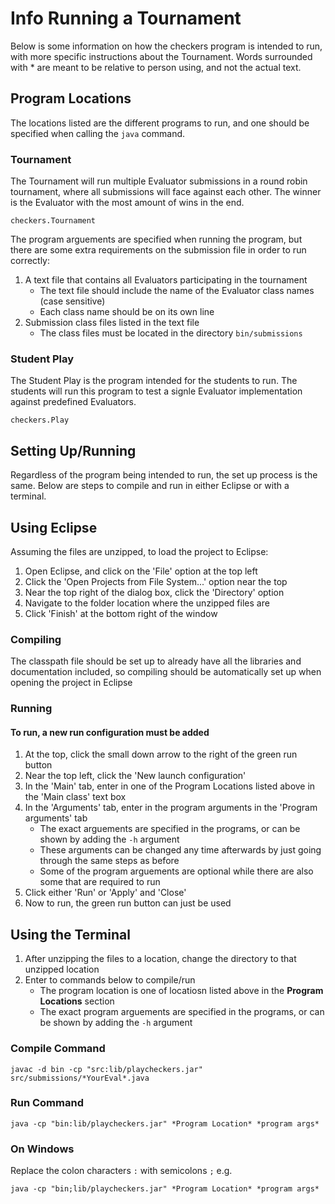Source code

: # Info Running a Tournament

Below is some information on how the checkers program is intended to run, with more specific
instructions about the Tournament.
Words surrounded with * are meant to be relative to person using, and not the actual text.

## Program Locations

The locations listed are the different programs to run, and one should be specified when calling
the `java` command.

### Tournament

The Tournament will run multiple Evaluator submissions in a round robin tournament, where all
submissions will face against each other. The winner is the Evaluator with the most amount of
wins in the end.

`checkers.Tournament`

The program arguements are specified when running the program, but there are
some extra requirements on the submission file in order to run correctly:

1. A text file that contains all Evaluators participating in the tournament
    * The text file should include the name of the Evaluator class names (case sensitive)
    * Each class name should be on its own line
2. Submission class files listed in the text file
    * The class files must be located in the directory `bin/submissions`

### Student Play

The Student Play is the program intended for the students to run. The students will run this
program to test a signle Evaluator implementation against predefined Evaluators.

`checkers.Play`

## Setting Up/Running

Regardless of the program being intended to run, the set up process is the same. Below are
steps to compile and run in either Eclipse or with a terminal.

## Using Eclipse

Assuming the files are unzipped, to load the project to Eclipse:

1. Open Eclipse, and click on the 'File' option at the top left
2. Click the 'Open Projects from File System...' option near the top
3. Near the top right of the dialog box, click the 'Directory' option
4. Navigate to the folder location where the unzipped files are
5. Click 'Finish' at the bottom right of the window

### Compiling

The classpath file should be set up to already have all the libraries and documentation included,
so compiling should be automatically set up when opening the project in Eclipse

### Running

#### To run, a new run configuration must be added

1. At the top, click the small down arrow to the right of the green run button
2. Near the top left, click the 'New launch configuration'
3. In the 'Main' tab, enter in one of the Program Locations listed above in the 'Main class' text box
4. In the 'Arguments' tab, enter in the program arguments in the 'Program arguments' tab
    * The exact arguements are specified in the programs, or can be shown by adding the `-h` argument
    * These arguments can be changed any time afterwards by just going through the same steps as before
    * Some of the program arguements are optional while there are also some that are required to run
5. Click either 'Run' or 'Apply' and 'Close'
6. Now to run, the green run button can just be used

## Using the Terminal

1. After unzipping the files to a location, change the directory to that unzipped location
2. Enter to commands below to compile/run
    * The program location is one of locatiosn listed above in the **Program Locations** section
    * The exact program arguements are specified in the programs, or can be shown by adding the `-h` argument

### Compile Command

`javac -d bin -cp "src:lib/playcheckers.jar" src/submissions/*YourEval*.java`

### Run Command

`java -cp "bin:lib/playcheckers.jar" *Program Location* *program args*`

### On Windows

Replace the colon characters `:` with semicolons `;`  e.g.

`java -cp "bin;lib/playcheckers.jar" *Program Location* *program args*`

==========

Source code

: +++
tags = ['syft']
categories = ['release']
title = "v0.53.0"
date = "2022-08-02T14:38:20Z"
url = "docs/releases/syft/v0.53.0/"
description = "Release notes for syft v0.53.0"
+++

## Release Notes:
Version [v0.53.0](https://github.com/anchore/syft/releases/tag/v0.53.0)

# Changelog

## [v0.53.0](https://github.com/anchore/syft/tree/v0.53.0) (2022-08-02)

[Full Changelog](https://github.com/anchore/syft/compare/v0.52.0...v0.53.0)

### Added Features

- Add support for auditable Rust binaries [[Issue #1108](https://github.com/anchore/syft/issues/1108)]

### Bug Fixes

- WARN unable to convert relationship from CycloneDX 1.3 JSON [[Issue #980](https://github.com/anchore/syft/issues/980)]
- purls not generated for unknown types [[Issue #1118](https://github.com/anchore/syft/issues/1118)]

==========

Instructions to follow: Above are some records; copy each line there that contains "either".

Solution for this task:
steps to compile and run in either Eclipse or with a terminal.
5. Click either 'Run' or 'Apply' and 'Close'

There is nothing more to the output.